Material for the task:
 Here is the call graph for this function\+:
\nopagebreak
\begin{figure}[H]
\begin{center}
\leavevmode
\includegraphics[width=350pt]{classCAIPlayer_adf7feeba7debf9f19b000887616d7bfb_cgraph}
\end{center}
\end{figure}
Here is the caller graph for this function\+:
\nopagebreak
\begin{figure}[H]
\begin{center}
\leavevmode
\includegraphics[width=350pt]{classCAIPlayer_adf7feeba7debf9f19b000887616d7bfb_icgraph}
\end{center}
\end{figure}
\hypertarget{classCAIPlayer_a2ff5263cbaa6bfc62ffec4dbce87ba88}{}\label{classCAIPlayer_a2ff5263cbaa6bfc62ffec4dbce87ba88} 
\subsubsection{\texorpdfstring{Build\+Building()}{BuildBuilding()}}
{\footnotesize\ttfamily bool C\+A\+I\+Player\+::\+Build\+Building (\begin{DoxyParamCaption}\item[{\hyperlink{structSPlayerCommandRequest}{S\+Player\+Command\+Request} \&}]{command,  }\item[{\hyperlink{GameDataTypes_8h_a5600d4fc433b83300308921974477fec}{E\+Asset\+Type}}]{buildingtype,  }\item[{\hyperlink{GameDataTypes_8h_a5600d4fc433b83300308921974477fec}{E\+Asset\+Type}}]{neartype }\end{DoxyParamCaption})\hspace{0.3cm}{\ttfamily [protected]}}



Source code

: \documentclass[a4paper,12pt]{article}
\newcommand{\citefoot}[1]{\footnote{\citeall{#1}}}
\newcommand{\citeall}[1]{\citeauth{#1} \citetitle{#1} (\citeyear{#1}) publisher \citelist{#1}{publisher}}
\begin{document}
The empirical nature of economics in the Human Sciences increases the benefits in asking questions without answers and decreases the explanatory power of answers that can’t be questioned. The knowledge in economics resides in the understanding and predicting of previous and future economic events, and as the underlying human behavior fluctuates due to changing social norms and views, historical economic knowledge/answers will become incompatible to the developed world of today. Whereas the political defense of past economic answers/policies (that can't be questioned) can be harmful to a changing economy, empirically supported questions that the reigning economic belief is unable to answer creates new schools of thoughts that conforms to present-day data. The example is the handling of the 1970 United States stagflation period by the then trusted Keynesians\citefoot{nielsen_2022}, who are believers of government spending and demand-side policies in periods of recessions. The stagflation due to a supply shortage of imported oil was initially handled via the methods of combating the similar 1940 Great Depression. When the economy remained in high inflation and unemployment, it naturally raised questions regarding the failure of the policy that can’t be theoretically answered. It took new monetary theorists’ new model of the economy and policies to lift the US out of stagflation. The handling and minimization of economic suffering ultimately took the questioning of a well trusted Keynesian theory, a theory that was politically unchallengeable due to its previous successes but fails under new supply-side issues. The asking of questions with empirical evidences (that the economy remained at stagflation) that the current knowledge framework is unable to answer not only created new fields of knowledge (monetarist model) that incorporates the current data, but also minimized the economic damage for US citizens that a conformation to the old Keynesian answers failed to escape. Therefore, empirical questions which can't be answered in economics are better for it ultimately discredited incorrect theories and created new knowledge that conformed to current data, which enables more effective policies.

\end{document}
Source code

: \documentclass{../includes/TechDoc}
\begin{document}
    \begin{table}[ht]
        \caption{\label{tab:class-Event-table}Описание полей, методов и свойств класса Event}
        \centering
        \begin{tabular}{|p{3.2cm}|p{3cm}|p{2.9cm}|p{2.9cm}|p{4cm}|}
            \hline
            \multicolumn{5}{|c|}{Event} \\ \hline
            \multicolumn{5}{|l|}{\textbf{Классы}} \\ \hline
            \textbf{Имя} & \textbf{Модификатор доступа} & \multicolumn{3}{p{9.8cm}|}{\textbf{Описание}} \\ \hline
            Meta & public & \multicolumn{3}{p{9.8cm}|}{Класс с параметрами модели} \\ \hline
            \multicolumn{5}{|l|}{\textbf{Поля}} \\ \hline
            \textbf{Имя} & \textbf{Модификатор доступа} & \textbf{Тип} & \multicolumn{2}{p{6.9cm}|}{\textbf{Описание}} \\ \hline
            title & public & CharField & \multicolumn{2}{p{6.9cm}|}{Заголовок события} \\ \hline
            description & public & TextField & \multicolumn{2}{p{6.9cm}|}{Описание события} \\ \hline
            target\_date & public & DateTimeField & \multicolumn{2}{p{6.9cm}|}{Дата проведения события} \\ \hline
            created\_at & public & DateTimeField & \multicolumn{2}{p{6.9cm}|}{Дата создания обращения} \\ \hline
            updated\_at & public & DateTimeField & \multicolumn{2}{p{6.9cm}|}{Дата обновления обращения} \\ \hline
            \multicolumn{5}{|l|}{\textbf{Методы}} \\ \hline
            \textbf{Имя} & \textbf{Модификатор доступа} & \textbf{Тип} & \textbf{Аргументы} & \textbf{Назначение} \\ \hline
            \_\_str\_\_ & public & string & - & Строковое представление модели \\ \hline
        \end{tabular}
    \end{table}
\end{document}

Task goal: Repeat the data verbatim, line after line, leaving nothing out.

Reply:
 Here is the call graph for this function\+:
\nopagebreak
\begin{figure}[H]
\begin{center}
\leavevmode
\includegraphics[width=350pt]{classCAIPlayer_adf7feeba7debf9f19b000887616d7bfb_cgraph}
\end{center}
\end{figure}
Here is the caller graph for this function\+:
\nopagebreak
\begin{figure}[H]
\begin{center}
\leavevmode
\includegraphics[width=350pt]{classCAIPlayer_adf7feeba7debf9f19b000887616d7bfb_icgraph}
\end{center}
\end{figure}
\hypertarget{classCAIPlayer_a2ff5263cbaa6bfc62ffec4dbce87ba88}{}\label{classCAIPlayer_a2ff5263cbaa6bfc62ffec4dbce87ba88} 
\subsubsection{\texorpdfstring{Build\+Building()}{BuildBuilding()}}
{\footnotesize\ttfamily bool C\+A\+I\+Player\+::\+Build\+Building (\begin{DoxyParamCaption}\item[{\hyperlink{structSPlayerCommandRequest}{S\+Player\+Command\+Request} \&}]{command,  }\item[{\hyperlink{GameDataTypes_8h_a5600d4fc433b83300308921974477fec}{E\+Asset\+Type}}]{buildingtype,  }\item[{\hyperlink{GameDataTypes_8h_a5600d4fc433b83300308921974477fec}{E\+Asset\+Type}}]{neartype }\end{DoxyParamCaption})\hspace{0.3cm}{\ttfamily [protected]}}



Source code

: \documentclass[a4paper,12pt]{article}
\newcommand{\citefoot}[1]{\footnote{\citeall{#1}}}
\newcommand{\citeall}[1]{\citeauth{#1} \citetitle{#1} (\citeyear{#1}) publisher \citelist{#1}{publisher}}
\begin{document}
The empirical nature of economics in the Human Sciences increases the benefits in asking questions without answers and decreases the explanatory power of answers that can’t be questioned. The knowledge in economics resides in the understanding and predicting of previous and future economic events, and as the underlying human behavior fluctuates due to changing social norms and views, historical economic knowledge/answers will become incompatible to the developed world of today. Whereas the political defense of past economic answers/policies (that can't be questioned) can be harmful to a changing economy, empirically supported questions that the reigning economic belief is unable to answer creates new schools of thoughts that conforms to present-day data. The example is the handling of the 1970 United States stagflation period by the then trusted Keynesians\citefoot{nielsen_2022}, who are believers of government spending and demand-side policies in periods of recessions. The stagflation due to a supply shortage of imported oil was initially handled via the methods of combating the similar 1940 Great Depression. When the economy remained in high inflation and unemployment, it naturally raised questions regarding the failure of the policy that can’t be theoretically answered. It took new monetary theorists’ new model of the economy and policies to lift the US out of stagflation. The handling and minimization of economic suffering ultimately took the questioning of a well trusted Keynesian theory, a theory that was politically unchallengeable due to its previous successes but fails under new supply-side issues. The asking of questions with empirical evidences (that the economy remained at stagflation) that the current knowledge framework is unable to answer not only created new fields of knowledge (monetarist model) that incorporates the current data, but also minimized the economic damage for US citizens that a conformation to the old Keynesian answers failed to escape. Therefore, empirical questions which can't be answered in economics are better for it ultimately discredited incorrect theories and created new knowledge that conformed to current data, which enables more effective policies.

\end{document}
Source code

: \documentclass{../includes/TechDoc}
\begin{document}
    \begin{table}[ht]
        \caption{\label{tab:class-Event-table}Описание полей, методов и свойств класса Event}
        \centering
        \begin{tabular}{|p{3.2cm}|p{3cm}|p{2.9cm}|p{2.9cm}|p{4cm}|}
            \hline
            \multicolumn{5}{|c|}{Event} \\ \hline
            \multicolumn{5}{|l|}{\textbf{Классы}} \\ \hline
            \textbf{Имя} & \textbf{Модификатор доступа} & \multicolumn{3}{p{9.8cm}|}{\textbf{Описание}} \\ \hline
            Meta & public & \multicolumn{3}{p{9.8cm}|}{Класс с параметрами модели} \\ \hline
            \multicolumn{5}{|l|}{\textbf{Поля}} \\ \hline
            \textbf{Имя} & \textbf{Модификатор доступа} & \textbf{Тип} & \multicolumn{2}{p{6.9cm}|}{\textbf{Описание}} \\ \hline
            title & public & CharField & \multicolumn{2}{p{6.9cm}|}{Заголовок события} \\ \hline
            description & public & TextField & \multicolumn{2}{p{6.9cm}|}{Описание события} \\ \hline
            target\_date & public & DateTimeField & \multicolumn{2}{p{6.9cm}|}{Дата проведения события} \\ \hline
            created\_at & public & DateTimeField & \multicolumn{2}{p{6.9cm}|}{Дата создания обращения} \\ \hline
            updated\_at & public & DateTimeField & \multicolumn{2}{p{6.9cm}|}{Дата обновления обращения} \\ \hline
            \multicolumn{5}{|l|}{\textbf{Методы}} \\ \hline
            \textbf{Имя} & \textbf{Модификатор доступа} & \textbf{Тип} & \textbf{Аргументы} & \textbf{Назначение} \\ \hline
            \_\_str\_\_ & public & string & - & Строковое представление модели \\ \hline
        \end{tabular}
    \end{table}
\end{document}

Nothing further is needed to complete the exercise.